- Activity:
This exercise calls for every line of the data below with the string "information" in it.

START Data in this exercise

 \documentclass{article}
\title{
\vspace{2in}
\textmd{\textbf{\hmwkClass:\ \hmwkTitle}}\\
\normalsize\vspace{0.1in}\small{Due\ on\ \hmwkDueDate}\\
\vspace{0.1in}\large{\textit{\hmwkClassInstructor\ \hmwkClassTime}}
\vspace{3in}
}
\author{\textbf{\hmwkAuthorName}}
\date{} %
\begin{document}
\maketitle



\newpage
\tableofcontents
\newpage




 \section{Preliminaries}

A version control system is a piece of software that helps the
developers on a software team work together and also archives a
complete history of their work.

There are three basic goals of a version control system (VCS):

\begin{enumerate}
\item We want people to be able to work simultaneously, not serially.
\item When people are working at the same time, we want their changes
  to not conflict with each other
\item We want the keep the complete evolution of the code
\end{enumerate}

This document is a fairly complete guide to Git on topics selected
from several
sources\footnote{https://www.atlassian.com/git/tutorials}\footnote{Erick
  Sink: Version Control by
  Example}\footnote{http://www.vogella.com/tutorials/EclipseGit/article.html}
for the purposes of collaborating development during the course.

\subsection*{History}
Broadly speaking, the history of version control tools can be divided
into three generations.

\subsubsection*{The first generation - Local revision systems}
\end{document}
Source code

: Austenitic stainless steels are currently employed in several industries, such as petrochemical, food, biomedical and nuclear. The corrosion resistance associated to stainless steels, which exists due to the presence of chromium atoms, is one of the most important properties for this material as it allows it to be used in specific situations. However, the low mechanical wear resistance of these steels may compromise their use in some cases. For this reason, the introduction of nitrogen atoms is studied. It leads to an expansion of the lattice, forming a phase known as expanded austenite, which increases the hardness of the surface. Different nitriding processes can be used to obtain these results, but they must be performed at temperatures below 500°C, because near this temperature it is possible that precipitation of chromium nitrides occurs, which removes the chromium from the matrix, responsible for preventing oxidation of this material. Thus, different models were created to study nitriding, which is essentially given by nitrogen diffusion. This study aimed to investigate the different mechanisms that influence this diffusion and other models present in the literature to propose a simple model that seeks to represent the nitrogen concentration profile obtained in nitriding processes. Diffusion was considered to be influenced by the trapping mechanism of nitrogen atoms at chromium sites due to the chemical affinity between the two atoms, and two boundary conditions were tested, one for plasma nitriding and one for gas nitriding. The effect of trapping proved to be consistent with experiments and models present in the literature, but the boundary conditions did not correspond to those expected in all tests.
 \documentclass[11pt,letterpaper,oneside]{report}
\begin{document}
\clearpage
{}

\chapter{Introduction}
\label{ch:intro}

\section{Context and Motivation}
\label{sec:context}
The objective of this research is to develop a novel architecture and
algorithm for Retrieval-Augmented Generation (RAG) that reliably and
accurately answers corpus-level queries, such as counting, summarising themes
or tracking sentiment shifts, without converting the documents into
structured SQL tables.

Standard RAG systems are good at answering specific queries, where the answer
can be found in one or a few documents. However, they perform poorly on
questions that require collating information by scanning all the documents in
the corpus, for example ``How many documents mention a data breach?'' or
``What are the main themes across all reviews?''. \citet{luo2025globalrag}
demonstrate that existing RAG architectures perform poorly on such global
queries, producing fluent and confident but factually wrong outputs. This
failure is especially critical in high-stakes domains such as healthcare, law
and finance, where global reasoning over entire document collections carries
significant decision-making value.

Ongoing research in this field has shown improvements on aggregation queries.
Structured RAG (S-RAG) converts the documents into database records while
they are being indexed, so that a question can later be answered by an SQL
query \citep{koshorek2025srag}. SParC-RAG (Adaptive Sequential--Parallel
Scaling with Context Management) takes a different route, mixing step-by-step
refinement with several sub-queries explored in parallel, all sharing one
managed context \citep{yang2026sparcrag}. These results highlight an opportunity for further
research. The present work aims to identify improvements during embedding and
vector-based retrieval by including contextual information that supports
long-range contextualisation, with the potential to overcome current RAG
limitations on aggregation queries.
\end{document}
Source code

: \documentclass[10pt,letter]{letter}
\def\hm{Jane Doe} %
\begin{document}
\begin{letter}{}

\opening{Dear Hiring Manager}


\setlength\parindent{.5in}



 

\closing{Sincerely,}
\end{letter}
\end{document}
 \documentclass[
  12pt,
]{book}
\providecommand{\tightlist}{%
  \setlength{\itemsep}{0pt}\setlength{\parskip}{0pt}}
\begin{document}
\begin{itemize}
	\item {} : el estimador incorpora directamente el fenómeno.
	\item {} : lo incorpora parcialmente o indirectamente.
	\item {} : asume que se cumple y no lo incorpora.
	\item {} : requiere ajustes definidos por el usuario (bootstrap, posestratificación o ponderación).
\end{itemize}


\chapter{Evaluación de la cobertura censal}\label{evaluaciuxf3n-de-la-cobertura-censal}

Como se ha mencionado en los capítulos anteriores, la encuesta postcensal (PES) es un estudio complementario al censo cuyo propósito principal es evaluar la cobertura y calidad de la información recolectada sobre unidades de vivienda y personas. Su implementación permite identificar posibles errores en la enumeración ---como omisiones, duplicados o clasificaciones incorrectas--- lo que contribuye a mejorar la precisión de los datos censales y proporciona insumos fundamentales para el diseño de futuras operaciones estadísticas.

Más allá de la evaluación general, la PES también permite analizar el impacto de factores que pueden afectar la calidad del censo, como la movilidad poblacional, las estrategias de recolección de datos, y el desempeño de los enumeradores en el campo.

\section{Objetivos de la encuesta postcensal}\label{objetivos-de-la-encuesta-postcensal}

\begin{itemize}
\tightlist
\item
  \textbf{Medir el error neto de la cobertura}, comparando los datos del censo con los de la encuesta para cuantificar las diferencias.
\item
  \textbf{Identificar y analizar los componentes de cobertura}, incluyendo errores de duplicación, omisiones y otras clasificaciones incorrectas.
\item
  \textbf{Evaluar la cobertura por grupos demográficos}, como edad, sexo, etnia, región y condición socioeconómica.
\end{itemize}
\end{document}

END Data in this exercise

- Answer area:
questions that require collating information by scanning all the documents in
vector-based retrieval by including contextual information that supports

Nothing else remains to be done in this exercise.